You know what goes great with a cup of Bacta? What really rounds out of the corners of perfectly balanced square meal? How about some pancakes and cookies? You could even puff on some death sticks at your leisure once you’re done.
I’d wager that most of you aren’t regular shoppers at cookware and kitchen décor company Williams-Sonoma’s website, but the fact that they’re putting out some officially-licensed STAR WARS cookie cutters and pancake molds might cause a welcome disturbance in your force. Actually, barring all of that, you SHOULD already be interested in this company’s offerings because they sell monogrammed steak brands. And if you’ve ever been at barbecue where some goon’s nabbed the sirloin you already called dibs on, you’ll know how important it is to establish ownership early and clearly.
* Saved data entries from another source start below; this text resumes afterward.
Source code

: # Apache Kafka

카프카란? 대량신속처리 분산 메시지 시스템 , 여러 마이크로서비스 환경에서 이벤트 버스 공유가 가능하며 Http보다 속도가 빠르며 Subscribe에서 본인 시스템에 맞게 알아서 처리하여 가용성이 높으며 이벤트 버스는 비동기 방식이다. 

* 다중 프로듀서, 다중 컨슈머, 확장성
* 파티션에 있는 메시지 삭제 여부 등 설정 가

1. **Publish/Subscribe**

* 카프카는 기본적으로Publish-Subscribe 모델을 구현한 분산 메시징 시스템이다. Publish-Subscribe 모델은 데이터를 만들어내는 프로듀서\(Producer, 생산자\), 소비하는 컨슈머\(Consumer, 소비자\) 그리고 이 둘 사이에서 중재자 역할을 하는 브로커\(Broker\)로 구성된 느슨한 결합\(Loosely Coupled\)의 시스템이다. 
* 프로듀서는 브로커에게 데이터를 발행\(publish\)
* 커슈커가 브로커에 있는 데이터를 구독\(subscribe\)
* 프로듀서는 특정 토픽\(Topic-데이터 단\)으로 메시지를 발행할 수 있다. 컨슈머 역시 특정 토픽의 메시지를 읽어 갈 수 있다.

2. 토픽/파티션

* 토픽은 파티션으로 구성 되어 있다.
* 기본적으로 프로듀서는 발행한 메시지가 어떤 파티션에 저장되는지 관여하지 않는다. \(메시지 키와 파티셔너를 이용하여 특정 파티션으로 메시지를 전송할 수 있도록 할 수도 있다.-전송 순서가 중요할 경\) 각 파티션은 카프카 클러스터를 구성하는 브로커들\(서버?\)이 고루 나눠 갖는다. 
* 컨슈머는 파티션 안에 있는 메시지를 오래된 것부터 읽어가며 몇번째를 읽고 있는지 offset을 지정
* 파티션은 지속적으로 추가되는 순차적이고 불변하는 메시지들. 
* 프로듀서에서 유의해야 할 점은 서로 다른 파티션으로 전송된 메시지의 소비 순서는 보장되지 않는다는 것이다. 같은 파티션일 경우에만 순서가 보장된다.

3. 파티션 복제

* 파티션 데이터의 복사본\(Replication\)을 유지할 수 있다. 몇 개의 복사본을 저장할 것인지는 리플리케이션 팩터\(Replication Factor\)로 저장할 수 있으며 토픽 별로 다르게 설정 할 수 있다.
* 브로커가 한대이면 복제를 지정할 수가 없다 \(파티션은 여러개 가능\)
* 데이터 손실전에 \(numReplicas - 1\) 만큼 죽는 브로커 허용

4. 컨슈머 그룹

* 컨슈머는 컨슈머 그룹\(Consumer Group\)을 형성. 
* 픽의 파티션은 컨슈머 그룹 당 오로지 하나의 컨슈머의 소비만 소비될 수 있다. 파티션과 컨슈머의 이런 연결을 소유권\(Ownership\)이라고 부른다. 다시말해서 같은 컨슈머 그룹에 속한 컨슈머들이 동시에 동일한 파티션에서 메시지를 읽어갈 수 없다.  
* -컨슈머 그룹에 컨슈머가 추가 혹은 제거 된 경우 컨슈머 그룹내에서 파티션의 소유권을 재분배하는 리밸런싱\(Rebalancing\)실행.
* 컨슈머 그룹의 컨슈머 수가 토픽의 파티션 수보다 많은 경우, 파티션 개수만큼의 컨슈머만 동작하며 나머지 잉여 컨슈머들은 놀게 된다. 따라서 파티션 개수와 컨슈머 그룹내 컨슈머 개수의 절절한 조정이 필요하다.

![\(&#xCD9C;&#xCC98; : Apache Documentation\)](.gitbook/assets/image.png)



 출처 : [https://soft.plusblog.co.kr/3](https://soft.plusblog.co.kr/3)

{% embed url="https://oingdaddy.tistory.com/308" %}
Anyway, if you’ve ever wanted to eat Yoda and, by doing so, gain his mastery of the force (as I have), but have been leery of the spongy taste of Muppet flesh, you’ll be glad to know that Williams-Sonoma is offering a totemic solution. See, both the cookie cutters and the pancake molds are shaped like the galaxy’s oldest Jedi, along with SW familiars Darth Vader, Boba Fett and the Stormtroopers. Soon enough, you’ll be eating more servants of the Empire than the Rancor and the weird Tatooine pit mouth monster combined.
If you still aren’t convinced, I think this bit of copy from Williams-Sonoma’s copy will be the yam to finally tip over your turnip truck of indecision…
Equipped with a spring-loaded stamp, the Star Wars cookie cutters are as swift and precise as lightsabers – and a lot easier to work with.
Did you read that, right? All other kitchen utensils are crude, clumsy and barbaric, while these are elegant products from a more civilized era. Check out the listing for the cookies cutters and pancake molds, then consider getting the monogram brand as well. It doesn’t say anywhere that it's limited to steaks, and I’m sure having your initials burned on a waffle (or cookie or pancake) will be sufficient evidence that somebody’s got to leggo your eggo.